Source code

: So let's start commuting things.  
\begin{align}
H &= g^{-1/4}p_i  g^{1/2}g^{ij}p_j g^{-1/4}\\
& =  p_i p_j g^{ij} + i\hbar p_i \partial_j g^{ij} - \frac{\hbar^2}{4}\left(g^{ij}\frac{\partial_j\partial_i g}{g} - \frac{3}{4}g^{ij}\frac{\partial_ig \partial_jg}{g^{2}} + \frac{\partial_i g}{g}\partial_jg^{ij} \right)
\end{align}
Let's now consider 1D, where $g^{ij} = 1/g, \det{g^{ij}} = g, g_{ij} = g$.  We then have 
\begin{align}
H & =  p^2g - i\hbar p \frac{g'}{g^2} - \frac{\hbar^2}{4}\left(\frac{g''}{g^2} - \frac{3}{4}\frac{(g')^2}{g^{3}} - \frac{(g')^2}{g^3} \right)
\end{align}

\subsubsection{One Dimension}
###
- Directions
From the listing above, collect each line in which the string "right" appears.

- Answer section
& =  p_i p_j g^{ij} + i\hbar p_i \partial_j g^{ij} - \frac{\hbar^2}{4}\left(g^{ij}\frac{\partial_j\partial_i g}{g} - \frac{3}{4}g^{ij}\frac{\partial_ig \partial_jg}{g^{2}} + \frac{\partial_i g}{g}\partial_jg^{ij} \right)
H & =  p^2g - i\hbar p \frac{g'}{g^2} - \frac{\hbar^2}{4}\left(\frac{g''}{g^2} - \frac{3}{4}\frac{(g')^2}{g^{3}} - \frac{(g')^2}{g^3} \right)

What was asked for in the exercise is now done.